• _Available records_:
----------------

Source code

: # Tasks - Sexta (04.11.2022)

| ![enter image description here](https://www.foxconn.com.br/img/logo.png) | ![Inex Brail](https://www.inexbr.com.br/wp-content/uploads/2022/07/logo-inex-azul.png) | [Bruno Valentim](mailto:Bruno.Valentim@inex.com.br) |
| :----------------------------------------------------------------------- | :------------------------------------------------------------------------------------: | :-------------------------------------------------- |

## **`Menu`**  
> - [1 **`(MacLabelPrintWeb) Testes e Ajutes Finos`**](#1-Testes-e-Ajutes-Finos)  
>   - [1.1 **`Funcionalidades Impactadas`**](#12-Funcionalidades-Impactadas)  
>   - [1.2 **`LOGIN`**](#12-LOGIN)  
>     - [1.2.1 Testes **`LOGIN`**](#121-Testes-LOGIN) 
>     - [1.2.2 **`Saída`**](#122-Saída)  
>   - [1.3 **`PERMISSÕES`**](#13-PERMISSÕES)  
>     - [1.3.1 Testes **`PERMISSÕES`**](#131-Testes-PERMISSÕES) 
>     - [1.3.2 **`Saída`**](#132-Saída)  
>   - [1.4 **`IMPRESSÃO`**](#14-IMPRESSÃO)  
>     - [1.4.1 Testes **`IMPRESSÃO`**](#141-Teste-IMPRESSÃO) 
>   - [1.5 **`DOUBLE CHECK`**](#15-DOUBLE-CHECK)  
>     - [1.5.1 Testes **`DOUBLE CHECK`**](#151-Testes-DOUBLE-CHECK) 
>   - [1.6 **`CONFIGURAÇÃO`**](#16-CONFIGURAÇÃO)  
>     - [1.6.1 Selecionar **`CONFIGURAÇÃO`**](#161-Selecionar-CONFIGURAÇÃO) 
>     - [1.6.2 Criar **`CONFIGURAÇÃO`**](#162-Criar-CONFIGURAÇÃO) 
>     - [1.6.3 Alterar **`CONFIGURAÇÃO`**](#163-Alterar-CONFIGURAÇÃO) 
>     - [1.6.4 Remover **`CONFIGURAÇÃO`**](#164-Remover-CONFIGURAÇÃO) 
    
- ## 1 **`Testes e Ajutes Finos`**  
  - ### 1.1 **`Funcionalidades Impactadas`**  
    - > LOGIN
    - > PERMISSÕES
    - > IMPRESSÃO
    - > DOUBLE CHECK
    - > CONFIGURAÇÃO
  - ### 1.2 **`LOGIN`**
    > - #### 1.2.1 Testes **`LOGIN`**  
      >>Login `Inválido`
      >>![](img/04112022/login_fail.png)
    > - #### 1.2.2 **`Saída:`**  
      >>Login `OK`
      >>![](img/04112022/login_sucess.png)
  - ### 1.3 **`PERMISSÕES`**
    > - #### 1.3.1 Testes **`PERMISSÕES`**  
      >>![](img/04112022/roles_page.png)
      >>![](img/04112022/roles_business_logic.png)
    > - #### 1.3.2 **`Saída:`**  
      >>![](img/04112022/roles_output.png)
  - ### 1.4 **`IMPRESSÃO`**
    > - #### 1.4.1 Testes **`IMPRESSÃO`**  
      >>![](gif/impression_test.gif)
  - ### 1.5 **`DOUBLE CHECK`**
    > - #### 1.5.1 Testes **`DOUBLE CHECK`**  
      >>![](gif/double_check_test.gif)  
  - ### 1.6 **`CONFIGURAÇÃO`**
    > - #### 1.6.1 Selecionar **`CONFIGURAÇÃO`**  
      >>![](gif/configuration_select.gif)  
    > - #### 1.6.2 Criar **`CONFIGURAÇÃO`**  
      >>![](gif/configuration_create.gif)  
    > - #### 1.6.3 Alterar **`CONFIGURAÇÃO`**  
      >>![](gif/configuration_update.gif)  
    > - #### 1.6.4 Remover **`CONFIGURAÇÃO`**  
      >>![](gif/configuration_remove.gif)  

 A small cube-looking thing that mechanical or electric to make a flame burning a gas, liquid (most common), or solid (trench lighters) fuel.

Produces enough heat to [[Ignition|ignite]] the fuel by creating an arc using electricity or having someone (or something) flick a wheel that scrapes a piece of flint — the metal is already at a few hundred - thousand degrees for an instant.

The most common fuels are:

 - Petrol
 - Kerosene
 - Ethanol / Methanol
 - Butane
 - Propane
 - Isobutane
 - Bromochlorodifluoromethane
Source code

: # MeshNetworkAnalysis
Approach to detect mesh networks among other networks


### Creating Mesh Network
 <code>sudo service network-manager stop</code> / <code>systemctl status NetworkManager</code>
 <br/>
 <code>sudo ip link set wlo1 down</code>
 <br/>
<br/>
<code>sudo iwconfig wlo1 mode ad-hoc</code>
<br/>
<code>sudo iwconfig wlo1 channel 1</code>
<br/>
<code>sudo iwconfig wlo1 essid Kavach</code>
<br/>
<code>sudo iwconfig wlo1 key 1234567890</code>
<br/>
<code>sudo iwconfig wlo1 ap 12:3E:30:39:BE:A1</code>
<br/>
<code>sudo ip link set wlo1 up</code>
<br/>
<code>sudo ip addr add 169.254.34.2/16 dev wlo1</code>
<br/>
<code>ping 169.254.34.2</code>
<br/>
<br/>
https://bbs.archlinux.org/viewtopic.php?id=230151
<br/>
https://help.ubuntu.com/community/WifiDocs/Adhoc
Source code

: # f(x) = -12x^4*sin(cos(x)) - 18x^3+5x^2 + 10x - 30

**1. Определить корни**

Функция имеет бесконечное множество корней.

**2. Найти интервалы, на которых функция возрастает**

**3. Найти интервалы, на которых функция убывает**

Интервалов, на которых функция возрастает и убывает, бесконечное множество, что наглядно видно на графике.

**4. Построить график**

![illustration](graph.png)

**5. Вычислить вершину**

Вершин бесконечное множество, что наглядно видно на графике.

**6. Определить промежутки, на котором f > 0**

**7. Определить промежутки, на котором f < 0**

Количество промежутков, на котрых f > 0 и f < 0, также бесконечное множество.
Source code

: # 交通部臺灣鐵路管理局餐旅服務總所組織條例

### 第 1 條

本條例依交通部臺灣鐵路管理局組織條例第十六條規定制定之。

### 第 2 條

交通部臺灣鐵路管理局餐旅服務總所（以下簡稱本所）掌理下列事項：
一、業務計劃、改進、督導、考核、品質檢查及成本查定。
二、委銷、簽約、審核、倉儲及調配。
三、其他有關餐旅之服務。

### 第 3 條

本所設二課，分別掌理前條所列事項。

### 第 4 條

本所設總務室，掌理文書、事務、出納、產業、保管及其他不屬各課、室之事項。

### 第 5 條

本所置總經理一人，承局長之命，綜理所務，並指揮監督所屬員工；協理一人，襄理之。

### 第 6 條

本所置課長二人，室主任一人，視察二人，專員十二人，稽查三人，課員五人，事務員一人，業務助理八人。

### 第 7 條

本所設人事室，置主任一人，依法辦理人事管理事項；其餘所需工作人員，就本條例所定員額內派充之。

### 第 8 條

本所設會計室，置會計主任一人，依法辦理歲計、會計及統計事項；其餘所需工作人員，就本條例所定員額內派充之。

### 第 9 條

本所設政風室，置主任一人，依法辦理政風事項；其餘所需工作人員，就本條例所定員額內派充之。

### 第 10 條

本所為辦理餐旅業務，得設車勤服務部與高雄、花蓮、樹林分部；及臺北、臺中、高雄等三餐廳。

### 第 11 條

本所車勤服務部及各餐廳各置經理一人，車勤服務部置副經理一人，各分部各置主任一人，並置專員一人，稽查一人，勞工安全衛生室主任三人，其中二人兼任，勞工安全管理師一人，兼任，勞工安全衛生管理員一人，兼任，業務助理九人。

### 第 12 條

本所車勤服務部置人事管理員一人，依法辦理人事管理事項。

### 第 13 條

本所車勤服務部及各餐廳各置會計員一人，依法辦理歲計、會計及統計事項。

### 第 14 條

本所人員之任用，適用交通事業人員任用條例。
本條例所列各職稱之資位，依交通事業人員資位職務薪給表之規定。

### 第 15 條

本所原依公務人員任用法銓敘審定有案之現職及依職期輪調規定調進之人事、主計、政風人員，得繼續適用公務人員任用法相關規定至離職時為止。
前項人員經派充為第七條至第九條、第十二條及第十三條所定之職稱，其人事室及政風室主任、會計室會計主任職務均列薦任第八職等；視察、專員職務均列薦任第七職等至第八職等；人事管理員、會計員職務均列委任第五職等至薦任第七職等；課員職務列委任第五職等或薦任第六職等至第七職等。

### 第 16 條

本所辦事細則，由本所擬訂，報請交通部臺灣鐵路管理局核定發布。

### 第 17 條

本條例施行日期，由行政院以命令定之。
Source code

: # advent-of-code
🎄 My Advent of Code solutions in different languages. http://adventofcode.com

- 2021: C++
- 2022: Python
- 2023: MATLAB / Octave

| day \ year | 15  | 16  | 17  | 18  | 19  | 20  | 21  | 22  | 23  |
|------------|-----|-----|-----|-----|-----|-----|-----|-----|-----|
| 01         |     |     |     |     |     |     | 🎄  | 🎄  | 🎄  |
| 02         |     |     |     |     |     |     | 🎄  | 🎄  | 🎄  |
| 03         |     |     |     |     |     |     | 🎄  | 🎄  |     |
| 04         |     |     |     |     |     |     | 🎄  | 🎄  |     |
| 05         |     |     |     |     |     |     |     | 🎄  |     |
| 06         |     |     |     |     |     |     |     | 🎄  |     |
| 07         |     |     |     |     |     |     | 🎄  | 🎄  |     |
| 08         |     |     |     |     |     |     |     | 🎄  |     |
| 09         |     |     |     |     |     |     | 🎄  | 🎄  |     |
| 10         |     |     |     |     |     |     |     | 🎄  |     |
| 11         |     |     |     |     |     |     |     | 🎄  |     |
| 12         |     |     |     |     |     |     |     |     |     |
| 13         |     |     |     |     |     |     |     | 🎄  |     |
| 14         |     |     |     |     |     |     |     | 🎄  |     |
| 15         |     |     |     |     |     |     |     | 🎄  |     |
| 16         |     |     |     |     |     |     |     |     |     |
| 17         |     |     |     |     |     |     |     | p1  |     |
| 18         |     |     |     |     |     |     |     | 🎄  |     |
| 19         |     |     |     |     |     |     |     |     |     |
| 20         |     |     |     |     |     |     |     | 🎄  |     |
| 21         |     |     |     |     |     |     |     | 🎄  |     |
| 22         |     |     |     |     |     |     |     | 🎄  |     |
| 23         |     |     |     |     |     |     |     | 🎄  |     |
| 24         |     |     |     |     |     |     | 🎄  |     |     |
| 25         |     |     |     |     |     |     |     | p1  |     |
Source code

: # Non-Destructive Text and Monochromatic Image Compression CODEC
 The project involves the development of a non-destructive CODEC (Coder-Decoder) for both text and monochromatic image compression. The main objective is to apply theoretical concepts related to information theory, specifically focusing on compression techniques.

----------------

• _What to produce_:
In the listing, find all lines with the string "множество" and copy them.

• _Task answer_:
Функция имеет бесконечное множество корней.
Интервалов, на которых функция возрастает и убывает, бесконечное множество, что наглядно видно на графике.
Вершин бесконечное множество, что наглядно видно на графике.
Количество промежутков, на котрых f > 0 и f < 0, также бесконечное множество.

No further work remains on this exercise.